## [SUPPLIED RECORDS]
- - - -

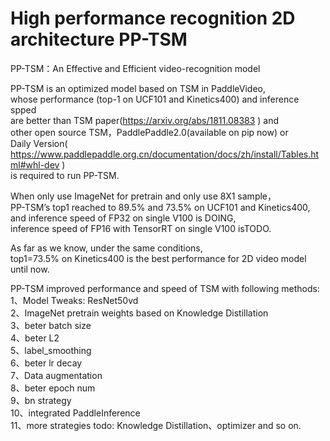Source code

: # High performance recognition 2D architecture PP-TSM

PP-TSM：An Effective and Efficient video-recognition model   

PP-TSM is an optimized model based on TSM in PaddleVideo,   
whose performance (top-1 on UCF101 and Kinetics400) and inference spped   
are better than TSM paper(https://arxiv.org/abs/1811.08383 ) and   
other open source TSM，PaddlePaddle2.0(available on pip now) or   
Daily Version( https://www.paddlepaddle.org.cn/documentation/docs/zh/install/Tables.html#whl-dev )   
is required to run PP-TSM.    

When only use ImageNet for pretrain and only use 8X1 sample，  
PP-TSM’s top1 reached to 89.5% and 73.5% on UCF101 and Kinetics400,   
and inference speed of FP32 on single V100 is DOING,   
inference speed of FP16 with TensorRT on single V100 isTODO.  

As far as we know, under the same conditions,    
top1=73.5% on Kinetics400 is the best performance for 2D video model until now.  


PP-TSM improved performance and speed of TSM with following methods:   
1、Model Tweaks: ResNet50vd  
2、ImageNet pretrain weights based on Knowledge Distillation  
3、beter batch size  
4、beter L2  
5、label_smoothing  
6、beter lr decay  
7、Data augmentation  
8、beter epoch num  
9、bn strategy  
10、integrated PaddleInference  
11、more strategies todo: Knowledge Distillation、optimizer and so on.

- - - -

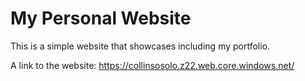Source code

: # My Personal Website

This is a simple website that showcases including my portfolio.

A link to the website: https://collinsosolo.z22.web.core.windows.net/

- - - -

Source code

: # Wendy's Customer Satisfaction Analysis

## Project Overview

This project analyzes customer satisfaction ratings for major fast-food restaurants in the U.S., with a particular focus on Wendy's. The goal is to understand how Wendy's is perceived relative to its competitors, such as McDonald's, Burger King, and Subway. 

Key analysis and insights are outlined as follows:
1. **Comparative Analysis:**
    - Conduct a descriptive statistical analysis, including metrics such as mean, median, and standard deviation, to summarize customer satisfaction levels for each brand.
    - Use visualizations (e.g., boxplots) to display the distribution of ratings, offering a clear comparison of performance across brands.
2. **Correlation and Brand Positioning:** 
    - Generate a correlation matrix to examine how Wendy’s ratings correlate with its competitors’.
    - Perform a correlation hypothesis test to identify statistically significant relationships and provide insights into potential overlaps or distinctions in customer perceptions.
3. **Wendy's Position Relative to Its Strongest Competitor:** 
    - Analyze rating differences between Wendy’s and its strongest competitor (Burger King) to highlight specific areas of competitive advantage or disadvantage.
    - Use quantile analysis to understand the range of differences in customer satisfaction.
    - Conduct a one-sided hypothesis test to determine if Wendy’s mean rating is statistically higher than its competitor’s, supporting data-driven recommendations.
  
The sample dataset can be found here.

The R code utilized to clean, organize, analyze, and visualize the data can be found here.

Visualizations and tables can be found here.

- - - -

## [WORK TASK]
From the entries above, write out only the lines starting at the line that holds "3. **Wendy's Position" and ending at the line that holds "- Use quantile", keeping both and matching them exactly.

## [SOLUTION]
3. **Wendy's Position Relative to Its Strongest Competitor:** 
    - Analyze rating differences between Wendy’s and its strongest competitor (Burger King) to highlight specific areas of competitive advantage or disadvantage.
    - Use quantile analysis to understand the range of differences in customer satisfaction.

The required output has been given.